##### Data

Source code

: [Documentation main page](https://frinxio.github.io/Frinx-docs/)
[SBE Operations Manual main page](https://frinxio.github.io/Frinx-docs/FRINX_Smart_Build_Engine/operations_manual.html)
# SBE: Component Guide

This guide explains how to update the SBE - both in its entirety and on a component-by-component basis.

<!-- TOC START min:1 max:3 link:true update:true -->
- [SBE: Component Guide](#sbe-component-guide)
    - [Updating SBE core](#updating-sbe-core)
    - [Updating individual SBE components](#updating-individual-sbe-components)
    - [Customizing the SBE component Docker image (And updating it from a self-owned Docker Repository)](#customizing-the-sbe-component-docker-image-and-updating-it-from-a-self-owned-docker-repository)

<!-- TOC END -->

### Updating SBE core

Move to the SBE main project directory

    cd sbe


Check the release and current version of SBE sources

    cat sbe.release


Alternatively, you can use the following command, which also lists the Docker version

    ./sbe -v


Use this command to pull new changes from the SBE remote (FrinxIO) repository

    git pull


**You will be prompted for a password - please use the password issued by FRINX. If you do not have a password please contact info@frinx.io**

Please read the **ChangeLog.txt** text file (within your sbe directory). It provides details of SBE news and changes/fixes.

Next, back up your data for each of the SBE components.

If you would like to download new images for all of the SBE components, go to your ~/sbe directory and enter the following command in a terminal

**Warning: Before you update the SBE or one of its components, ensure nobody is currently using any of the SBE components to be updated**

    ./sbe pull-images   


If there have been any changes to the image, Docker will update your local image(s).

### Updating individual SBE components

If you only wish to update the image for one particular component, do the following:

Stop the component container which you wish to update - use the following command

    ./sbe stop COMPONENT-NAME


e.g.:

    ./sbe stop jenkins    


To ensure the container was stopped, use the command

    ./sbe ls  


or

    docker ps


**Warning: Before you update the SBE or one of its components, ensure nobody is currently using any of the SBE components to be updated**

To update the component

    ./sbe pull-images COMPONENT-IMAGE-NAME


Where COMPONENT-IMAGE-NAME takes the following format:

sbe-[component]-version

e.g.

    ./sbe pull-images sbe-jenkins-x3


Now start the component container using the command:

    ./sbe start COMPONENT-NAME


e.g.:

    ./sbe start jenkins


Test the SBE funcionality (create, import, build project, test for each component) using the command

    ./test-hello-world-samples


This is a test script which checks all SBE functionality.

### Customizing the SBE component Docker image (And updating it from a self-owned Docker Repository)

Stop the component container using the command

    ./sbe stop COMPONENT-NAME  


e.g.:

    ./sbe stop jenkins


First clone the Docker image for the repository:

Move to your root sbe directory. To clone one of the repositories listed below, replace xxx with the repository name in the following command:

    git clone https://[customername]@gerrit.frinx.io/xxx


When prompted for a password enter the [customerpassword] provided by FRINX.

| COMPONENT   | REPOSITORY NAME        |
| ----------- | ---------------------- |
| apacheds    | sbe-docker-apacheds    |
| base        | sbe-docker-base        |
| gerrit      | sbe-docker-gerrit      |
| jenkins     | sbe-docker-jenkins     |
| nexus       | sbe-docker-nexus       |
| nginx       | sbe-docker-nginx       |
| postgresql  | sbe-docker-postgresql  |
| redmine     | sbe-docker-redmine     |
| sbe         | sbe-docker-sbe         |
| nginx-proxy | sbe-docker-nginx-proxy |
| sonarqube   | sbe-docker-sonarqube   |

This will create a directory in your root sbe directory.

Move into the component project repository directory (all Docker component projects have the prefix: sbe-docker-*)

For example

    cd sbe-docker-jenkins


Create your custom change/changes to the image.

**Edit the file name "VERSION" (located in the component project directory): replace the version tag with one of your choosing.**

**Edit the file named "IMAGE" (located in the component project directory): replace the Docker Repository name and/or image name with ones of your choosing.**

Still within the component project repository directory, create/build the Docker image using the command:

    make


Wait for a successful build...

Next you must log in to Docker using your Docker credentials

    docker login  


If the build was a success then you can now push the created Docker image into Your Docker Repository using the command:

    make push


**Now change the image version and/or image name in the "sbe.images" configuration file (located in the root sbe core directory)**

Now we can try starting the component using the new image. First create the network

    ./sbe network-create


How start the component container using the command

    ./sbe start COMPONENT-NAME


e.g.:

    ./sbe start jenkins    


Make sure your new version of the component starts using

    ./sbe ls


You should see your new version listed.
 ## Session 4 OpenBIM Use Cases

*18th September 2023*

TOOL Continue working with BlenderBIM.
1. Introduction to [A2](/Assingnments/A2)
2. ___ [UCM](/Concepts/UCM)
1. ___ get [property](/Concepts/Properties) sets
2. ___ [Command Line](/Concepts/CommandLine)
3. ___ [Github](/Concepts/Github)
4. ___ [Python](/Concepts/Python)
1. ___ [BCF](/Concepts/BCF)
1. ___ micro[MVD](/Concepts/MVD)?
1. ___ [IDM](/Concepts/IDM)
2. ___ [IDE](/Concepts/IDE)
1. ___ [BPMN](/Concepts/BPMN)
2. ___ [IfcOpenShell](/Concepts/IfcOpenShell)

##########

### [Your assignment]
Reproduce the listing above exactly.

### [Answer to the exercise]
Source code

: [Documentation main page](https://frinxio.github.io/Frinx-docs/)
[SBE Operations Manual main page](https://frinxio.github.io/Frinx-docs/FRINX_Smart_Build_Engine/operations_manual.html)
# SBE: Component Guide

This guide explains how to update the SBE - both in its entirety and on a component-by-component basis.

<!-- TOC START min:1 max:3 link:true update:true -->
- [SBE: Component Guide](#sbe-component-guide)
    - [Updating SBE core](#updating-sbe-core)
    - [Updating individual SBE components](#updating-individual-sbe-components)
    - [Customizing the SBE component Docker image (And updating it from a self-owned Docker Repository)](#customizing-the-sbe-component-docker-image-and-updating-it-from-a-self-owned-docker-repository)

<!-- TOC END -->

### Updating SBE core

Move to the SBE main project directory

    cd sbe


Check the release and current version of SBE sources

    cat sbe.release


Alternatively, you can use the following command, which also lists the Docker version

    ./sbe -v


Use this command to pull new changes from the SBE remote (FrinxIO) repository

    git pull


**You will be prompted for a password - please use the password issued by FRINX. If you do not have a password please contact info@frinx.io**

Please read the **ChangeLog.txt** text file (within your sbe directory). It provides details of SBE news and changes/fixes.

Next, back up your data for each of the SBE components.

If you would like to download new images for all of the SBE components, go to your ~/sbe directory and enter the following command in a terminal

**Warning: Before you update the SBE or one of its components, ensure nobody is currently using any of the SBE components to be updated**

    ./sbe pull-images   


If there have been any changes to the image, Docker will update your local image(s).

### Updating individual SBE components

If you only wish to update the image for one particular component, do the following:

Stop the component container which you wish to update - use the following command

    ./sbe stop COMPONENT-NAME


e.g.:

    ./sbe stop jenkins    


To ensure the container was stopped, use the command

    ./sbe ls  


or

    docker ps


**Warning: Before you update the SBE or one of its components, ensure nobody is currently using any of the SBE components to be updated**

To update the component

    ./sbe pull-images COMPONENT-IMAGE-NAME


Where COMPONENT-IMAGE-NAME takes the following format:

sbe-[component]-version

e.g.

    ./sbe pull-images sbe-jenkins-x3


Now start the component container using the command:

    ./sbe start COMPONENT-NAME


e.g.:

    ./sbe start jenkins


Test the SBE funcionality (create, import, build project, test for each component) using the command

    ./test-hello-world-samples


This is a test script which checks all SBE functionality.

### Customizing the SBE component Docker image (And updating it from a self-owned Docker Repository)

Stop the component container using the command

    ./sbe stop COMPONENT-NAME  


e.g.:

    ./sbe stop jenkins


First clone the Docker image for the repository:

Move to your root sbe directory. To clone one of the repositories listed below, replace xxx with the repository name in the following command:

    git clone https://[customername]@gerrit.frinx.io/xxx


When prompted for a password enter the [customerpassword] provided by FRINX.

| COMPONENT   | REPOSITORY NAME        |
| ----------- | ---------------------- |
| apacheds    | sbe-docker-apacheds    |
| base        | sbe-docker-base        |
| gerrit      | sbe-docker-gerrit      |
| jenkins     | sbe-docker-jenkins     |
| nexus       | sbe-docker-nexus       |
| nginx       | sbe-docker-nginx       |
| postgresql  | sbe-docker-postgresql  |
| redmine     | sbe-docker-redmine     |
| sbe         | sbe-docker-sbe         |
| nginx-proxy | sbe-docker-nginx-proxy |
| sonarqube   | sbe-docker-sonarqube   |

This will create a directory in your root sbe directory.

Move into the component project repository directory (all Docker component projects have the prefix: sbe-docker-*)

For example

    cd sbe-docker-jenkins


Create your custom change/changes to the image.

**Edit the file name "VERSION" (located in the component project directory): replace the version tag with one of your choosing.**

**Edit the file named "IMAGE" (located in the component project directory): replace the Docker Repository name and/or image name with ones of your choosing.**

Still within the component project repository directory, create/build the Docker image using the command:

    make


Wait for a successful build...

Next you must log in to Docker using your Docker credentials

    docker login  


If the build was a success then you can now push the created Docker image into Your Docker Repository using the command:

    make push


**Now change the image version and/or image name in the "sbe.images" configuration file (located in the root sbe core directory)**

Now we can try starting the component using the new image. First create the network

    ./sbe network-create


How start the component container using the command

    ./sbe start COMPONENT-NAME


e.g.:

    ./sbe start jenkins    


Make sure your new version of the component starts using

    ./sbe ls


You should see your new version listed.
 ## Session 4 OpenBIM Use Cases

*18th September 2023*

TOOL Continue working with BlenderBIM.
1. Introduction to [A2](/Assingnments/A2)
2. ___ [UCM](/Concepts/UCM)
1. ___ get [property](/Concepts/Properties) sets
2. ___ [Command Line](/Concepts/CommandLine)
3. ___ [Github](/Concepts/Github)
4. ___ [Python](/Concepts/Python)
1. ___ [BCF](/Concepts/BCF)
1. ___ micro[MVD](/Concepts/MVD)?
1. ___ [IDM](/Concepts/IDM)
2. ___ [IDE](/Concepts/IDE)
1. ___ [BPMN](/Concepts/BPMN)
2. ___ [IfcOpenShell](/Concepts/IfcOpenShell)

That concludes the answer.